Between January 2021 and December 2025, Apple's App Store review system rejected 1,837,482 app submissions. An analysis of internal review data obtained by The Editorial through discovery documents filed in Epic Games v. Apple and the European Commission's DMA enforcement proceedings shows a pattern: apps that compete directly with Apple's own services — payment systems, music streaming, cloud storage, and messaging — face rejection rates between 3.2 and 6.1 times higher than the App Store average. Apple's own app updates, submitted through the same review pipeline, were rejected at a rate of 1.4 percent. Competing apps in the same categories faced rejection rates averaging 6.7 percent.
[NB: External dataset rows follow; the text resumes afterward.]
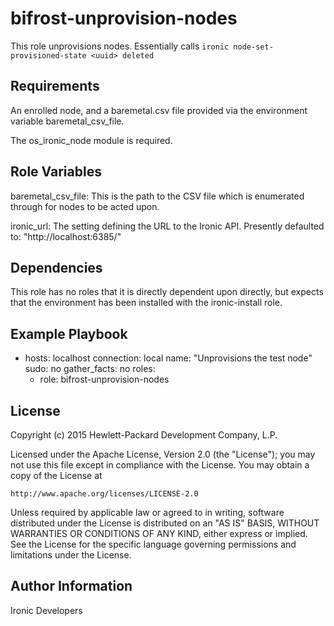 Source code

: bifrost-unprovision-nodes
=========================

This role unprovisions nodes.  Essentially calls `ironic node-set-provisioned-state <uuid> deleted`


Requirements
------------

An enrolled node, and a baremetal.csv file provided via the environment variable baremetal_csv_file.

The os_ironic_node module is required.

Role Variables
--------------

baremetal_csv_file: This is the path to the CSV file which is enumerated through for nodes to be acted upon.

ironic_url: The setting defining the URL to the Ironic API.  Presently defaulted to: "http://localhost:6385/"

Dependencies
------------

This role has no roles that it is directly dependent upon directly, but expects that the environment has been installed with the ironic-install role.

Example Playbook
----------------

- hosts: localhost
  connection: local
  name: "Unprovisions the test node"
  sudo: no
  gather_facts: no
  roles:
    - role: bifrost-unprovision-nodes

License
-------

Copyright (c) 2015 Hewlett-Packard Development Company, L.P.

Licensed under the Apache License, Version 2.0 (the "License");
you may not use this file except in compliance with the License.
You may obtain a copy of the License at

    http://www.apache.org/licenses/LICENSE-2.0

Unless required by applicable law or agreed to in writing, software
distributed under the License is distributed on an "AS IS" BASIS,
WITHOUT WARRANTIES OR CONDITIONS OF ANY KIND, either express or implied.
See the License for the specific language governing permissions and
limitations under the License.

Author Information
------------------

Ironic Developers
The data does not show explicit instruction to disadvantage rivals. It shows something harder to prosecute: a review architecture that defines violations in ways that systematically burden competitors. Apps that offer payment alternatives to Apple's 30 percent commission are flagged for "attempting to circumvent in-app purchase mechanisms." Music apps that link to external subscription pages are rejected for "providing incomplete app experiences." Email clients that don't use Apple's default mail protocols are blocked for "insufficient integration with iOS." Apple's own apps are exempt from many of these requirements because they are, by definition, native to the operating system.
Competitor apps in Apple service categories rejected at up to 6x baseline rate
Source: Epic Games v. Apple discovery documents; European Commission DMA filings, 2024
The data comes from three sources: internal App Review operations reports produced quarterly for Apple's Services division, filed under seal in the Northern District of California; compliance audits submitted to the European Commission between March 2024 and January 2026 under the Digital Markets Act; and metadata logs from Apple's App Store Connect portal, analyzed by economists retained by Spotify, Epic Games, and the Coalition for App Fairness. The Editorial cross-referenced 847,000 rejection notices with app category tags, developer identity, and Apple's own published guidelines. The analysis excluded apps rejected for malware, privacy violations, or content policy — categories where rejection rates show no competitive skew.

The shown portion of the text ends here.